Quando va, funzione bene… Quando va.
Forse vi sembrerà strano essere arrivati fino a questo punto e non avere trovato alcun accenno alla componente online, visti soprattutto i paragoni con Left 4 Dead e Warhammer: End Times – Vermintide. La cooperativa fino a quattro giocatori c’è, permette di rivivere le stesse missioni delle campagna affrontate in singolo, è certamente frenetica, le fasi di shooting sono incalzanti e non lasciano un attimo di respiro. Affrontare l’avventura assieme a tre compagni in carne e ossa annulla poi tutti i difetti segnalati sull’IA degli alleati e anzi, la collaborazione si rivela l’unica via per non essere sopraffatti dalle schiere aliene, che diventano più numerose e agguerrite nel multiplayer.
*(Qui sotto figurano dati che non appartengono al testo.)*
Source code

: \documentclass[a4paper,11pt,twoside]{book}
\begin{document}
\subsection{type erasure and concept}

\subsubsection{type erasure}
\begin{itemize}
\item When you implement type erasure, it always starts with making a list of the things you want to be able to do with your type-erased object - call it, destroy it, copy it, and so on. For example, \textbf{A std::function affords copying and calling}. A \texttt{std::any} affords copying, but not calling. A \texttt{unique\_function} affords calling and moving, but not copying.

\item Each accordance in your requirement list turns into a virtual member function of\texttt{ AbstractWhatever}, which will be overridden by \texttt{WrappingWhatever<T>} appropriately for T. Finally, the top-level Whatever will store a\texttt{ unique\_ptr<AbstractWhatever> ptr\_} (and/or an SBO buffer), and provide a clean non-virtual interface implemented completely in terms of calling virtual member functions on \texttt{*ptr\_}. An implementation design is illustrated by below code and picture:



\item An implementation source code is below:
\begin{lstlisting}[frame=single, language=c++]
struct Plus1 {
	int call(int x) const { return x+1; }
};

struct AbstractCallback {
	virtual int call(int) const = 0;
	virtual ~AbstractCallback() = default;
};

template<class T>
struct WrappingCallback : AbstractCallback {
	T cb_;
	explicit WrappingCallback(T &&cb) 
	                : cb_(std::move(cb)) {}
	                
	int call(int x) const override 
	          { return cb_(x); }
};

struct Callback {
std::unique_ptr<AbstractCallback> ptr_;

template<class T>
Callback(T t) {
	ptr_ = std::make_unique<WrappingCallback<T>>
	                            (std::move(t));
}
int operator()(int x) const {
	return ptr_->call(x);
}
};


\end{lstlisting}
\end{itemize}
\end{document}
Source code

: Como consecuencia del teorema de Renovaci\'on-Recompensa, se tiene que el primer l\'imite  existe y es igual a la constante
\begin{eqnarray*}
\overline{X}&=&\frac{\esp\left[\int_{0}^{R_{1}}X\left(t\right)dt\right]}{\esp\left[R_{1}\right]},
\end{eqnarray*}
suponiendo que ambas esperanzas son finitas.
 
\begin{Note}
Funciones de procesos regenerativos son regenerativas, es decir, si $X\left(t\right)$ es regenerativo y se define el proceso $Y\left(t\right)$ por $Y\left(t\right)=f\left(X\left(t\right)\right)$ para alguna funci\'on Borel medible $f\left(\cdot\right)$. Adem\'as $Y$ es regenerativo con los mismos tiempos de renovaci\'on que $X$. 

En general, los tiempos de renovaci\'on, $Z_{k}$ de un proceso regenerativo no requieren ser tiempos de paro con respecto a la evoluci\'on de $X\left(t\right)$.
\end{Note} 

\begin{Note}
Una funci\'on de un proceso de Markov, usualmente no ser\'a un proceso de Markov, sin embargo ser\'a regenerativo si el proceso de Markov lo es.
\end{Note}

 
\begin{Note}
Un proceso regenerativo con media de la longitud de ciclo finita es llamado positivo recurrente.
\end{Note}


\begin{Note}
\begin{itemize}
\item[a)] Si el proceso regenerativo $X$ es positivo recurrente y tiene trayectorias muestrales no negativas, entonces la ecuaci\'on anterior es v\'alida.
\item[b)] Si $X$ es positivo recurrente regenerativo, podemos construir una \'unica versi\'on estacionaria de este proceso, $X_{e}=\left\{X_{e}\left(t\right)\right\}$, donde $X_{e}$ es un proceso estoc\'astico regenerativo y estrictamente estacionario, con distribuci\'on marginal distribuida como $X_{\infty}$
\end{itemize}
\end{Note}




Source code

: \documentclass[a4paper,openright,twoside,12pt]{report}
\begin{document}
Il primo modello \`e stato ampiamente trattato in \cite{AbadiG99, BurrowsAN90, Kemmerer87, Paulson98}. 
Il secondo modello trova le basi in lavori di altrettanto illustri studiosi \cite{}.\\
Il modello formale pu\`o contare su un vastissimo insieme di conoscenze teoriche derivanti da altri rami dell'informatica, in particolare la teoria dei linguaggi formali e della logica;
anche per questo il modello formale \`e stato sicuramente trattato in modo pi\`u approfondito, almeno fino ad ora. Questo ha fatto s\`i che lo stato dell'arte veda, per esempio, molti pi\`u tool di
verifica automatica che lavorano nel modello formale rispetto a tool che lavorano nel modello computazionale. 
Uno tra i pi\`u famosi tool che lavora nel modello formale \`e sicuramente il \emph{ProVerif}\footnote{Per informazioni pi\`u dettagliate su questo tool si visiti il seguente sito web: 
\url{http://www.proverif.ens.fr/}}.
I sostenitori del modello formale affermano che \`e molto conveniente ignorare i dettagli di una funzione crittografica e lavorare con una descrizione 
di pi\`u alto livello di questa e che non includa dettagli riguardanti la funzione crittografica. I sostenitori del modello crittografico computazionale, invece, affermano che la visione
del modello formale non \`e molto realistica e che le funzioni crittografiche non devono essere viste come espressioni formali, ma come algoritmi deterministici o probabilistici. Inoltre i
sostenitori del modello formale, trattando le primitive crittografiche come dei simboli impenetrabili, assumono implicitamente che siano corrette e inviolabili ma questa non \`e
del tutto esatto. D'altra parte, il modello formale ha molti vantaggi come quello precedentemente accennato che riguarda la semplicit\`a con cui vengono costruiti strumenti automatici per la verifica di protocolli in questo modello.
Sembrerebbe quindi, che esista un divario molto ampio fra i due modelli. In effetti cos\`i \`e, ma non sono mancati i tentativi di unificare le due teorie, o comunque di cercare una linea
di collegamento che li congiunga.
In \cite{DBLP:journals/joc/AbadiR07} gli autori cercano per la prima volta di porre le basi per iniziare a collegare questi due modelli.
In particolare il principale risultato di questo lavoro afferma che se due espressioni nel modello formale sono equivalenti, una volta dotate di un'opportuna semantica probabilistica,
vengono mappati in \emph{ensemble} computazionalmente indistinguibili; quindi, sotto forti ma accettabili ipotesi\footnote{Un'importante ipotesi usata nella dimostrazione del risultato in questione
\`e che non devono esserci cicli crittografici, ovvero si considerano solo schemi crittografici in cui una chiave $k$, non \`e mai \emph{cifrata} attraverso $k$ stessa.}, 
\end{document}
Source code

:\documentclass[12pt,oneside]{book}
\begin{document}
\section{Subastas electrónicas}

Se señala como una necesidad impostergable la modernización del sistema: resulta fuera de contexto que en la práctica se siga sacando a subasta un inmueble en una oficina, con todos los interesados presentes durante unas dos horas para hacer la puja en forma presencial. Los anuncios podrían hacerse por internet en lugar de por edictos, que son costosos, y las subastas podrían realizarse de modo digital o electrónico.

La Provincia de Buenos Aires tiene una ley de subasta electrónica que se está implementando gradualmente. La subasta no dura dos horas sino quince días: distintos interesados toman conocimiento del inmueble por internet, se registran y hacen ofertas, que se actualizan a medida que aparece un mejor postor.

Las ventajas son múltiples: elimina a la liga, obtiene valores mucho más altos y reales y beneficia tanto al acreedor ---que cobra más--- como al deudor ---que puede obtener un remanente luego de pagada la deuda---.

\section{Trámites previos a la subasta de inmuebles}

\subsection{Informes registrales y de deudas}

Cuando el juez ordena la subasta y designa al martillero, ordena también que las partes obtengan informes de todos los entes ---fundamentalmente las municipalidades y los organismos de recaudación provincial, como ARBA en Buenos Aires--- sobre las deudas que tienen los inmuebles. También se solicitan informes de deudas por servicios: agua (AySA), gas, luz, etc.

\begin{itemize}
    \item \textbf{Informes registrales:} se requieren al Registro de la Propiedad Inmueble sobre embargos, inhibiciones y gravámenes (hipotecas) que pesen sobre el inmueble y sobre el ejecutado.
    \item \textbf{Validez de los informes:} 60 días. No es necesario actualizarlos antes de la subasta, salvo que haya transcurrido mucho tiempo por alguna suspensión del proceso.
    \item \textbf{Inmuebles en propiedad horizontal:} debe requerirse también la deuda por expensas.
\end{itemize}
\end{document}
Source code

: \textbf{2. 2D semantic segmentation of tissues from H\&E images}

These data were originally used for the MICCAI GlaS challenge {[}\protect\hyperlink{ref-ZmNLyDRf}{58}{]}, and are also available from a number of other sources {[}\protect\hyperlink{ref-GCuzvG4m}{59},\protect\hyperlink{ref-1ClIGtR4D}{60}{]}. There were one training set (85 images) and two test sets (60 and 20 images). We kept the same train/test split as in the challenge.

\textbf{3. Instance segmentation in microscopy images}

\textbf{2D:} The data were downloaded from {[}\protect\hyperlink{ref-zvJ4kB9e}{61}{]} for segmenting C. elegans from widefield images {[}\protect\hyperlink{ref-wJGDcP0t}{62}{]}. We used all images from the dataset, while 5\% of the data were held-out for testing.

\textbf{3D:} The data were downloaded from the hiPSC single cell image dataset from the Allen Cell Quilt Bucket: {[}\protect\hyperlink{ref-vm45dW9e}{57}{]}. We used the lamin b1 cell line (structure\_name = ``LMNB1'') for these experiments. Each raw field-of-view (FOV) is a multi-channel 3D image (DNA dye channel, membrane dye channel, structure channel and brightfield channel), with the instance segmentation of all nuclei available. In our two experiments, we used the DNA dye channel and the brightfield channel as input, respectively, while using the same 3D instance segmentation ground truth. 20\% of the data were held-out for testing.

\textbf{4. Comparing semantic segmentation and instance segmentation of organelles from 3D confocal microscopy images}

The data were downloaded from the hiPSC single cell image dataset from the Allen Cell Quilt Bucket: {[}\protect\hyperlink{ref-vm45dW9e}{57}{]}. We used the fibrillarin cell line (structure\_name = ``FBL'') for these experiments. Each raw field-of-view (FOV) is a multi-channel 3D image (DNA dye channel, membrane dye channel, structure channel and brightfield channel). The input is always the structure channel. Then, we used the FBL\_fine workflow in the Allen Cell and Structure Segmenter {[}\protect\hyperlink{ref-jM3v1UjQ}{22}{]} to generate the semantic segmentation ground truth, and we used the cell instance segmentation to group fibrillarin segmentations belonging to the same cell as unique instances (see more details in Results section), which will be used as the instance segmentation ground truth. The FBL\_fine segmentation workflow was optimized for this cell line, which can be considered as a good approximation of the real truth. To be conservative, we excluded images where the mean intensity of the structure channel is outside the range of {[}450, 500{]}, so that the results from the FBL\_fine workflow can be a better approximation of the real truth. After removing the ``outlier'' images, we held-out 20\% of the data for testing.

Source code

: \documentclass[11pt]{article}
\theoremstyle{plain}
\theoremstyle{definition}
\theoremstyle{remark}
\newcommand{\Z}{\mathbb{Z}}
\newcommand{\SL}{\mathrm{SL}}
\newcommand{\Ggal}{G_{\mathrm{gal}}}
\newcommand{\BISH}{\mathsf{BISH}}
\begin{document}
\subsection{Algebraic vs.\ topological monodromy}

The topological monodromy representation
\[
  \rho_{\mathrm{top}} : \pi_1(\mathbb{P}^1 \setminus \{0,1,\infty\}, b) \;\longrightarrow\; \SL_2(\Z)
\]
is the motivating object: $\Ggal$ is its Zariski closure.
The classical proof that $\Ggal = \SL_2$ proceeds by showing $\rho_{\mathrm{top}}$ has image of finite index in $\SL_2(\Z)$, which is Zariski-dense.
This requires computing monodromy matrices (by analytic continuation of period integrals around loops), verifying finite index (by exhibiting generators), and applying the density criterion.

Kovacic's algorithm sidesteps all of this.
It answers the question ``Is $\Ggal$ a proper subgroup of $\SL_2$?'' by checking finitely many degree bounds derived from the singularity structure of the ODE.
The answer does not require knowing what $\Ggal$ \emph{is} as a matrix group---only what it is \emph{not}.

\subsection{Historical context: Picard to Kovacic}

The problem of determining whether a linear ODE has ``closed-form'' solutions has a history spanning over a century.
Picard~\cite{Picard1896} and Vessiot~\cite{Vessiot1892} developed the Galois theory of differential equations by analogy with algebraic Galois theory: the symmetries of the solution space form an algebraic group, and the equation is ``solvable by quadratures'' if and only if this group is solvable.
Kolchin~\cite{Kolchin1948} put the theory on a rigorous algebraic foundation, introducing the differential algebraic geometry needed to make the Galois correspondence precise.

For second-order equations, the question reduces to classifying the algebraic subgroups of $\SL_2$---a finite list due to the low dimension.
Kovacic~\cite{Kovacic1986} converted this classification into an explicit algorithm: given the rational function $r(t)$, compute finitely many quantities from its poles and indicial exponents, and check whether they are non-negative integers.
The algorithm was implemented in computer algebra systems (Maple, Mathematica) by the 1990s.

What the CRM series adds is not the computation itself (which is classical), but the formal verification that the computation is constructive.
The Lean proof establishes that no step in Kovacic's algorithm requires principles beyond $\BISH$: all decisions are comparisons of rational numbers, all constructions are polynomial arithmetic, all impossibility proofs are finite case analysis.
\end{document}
La realtà dei fatti è purtroppo meno felice, soprattutto perché non esistono server dedicati per Space Hulk: Deathwing e tutto è demandato al giocatore che farà da hosting alla partita, che perdurerà fin quando egli non riceverà una chiamata dall’Imperatore sull’altra linea, si stuferà di fare a fette scarafaggi troppo cresciuti o, problema tanto caro al nostro paese, la sua linea subirà un’interruzione. Il peer-to-peer è certamente una base economica e conveniente, ma la stabilità ne risente parecchio e anche trovare una partita è stata alle volte volte un’impresa che ha richiesto svariati tentativi e minuti d’attesa, a cui vanno sommate le pause causate dai lunghi caricamenti. Il secondo problema della cooperativa è che non esiste un vero e proprio sistema di progressione e i livelli sbloccati, gli equipaggiamenti recuperati e le nuove abilità perdurano fintanto che si rimane all’interno del match, ma la corsa riparte da capo in ogni sessione di gioco, dimenticando qualsiasi tipo di achivement. La frustrazione viene mitigata dalla Codex Mode, un’opzione che, se da un lato limita il numero di respawn a disposizione del giocatore, attiva sin dall’inizio tutte le armi e i poteri, garantendo così una maggiore varietà alla partita.

HARDWARE

Requisiti minimi: – Sistema operativo: Windows 7/8/10 (64-bit) – Processore: Intel Core i5-2400/AMD FX-8320 – Memoria: 8 GB di RAM – Scheda video: 2 GB, DirectX 11, AMD Radeon HD 7870/NVIDIA GeForce GTX 660 – DirectX: Versione 11 – Rete: Connessione Internet a banda larga – Memoria: 40 GB di spazio disponibile

Requisiti consigliati: – Sistema operativo: Windows 7/8/10 (64-bit) – Processore: Intel Core i7-3770/AMD FX-8350 – Memoria: 8 GB di RAM – Scheda video: NVIDIA GTX 970 4GB/AMD Radeon R9 290 4GB – DirectX: Versione 11 – Rete: Connessione Internet a banda larga – Memoria: 40 GB di spazio disponibile

– Si respira la vera atmosfera di Warhammer 40,000

– Visivamente appagante

– Level design claustrofobico e labirintico

– Comparto audio integrato alla perfezione

– Divertente e frenetico in co-op

– Gameplay piatto e ripetitivo

– IA deficitaria

– Sistema di mira fastidioso

– Online parecchio instabile

6.0

Space Hulk: Deathwing, è inutile nascondersi dietro a un dito, soffre di gravi lacune, spezzettando il gameplay nelle sue varie meccaniche, saltano fuori difetti su cui è difficile soprassedere, soprattutto quelli segnalati in merito all’IA, al sistema di mira e in generale a un gunplay piatto e poco appagante. Se giocato al fianco di tre amici, la situazione migliora sensibilmente e Space Hulk: Deathwing mostra quel suo lato tattico che la campagna non riesce a mettere adeguatamente in evidenza, peccato però che trovare una partita, stabile e che duri più di un’ora senza disconnessioni, sia un’impresa non da poco. L’unica vera motivazione per spendere ore all’interno dell’infestato Space Hulk è proprio quest’ultimo, una maestosa, imponente e ispiratissima cattedrale gotica derelitta, che fluttua nel vuoto dello spazio, tra un warp e l’altro, fondendosi con asteroidi e materiali rocciosi, senza però mai perdere la sua anima mistica, il suo culto per la forza tipico dell’Impero dipinto in Warhammer 40,000. Almeno come tech demo e come fonte di screenshot, Space Hulk: Deathwing è il primo della classe.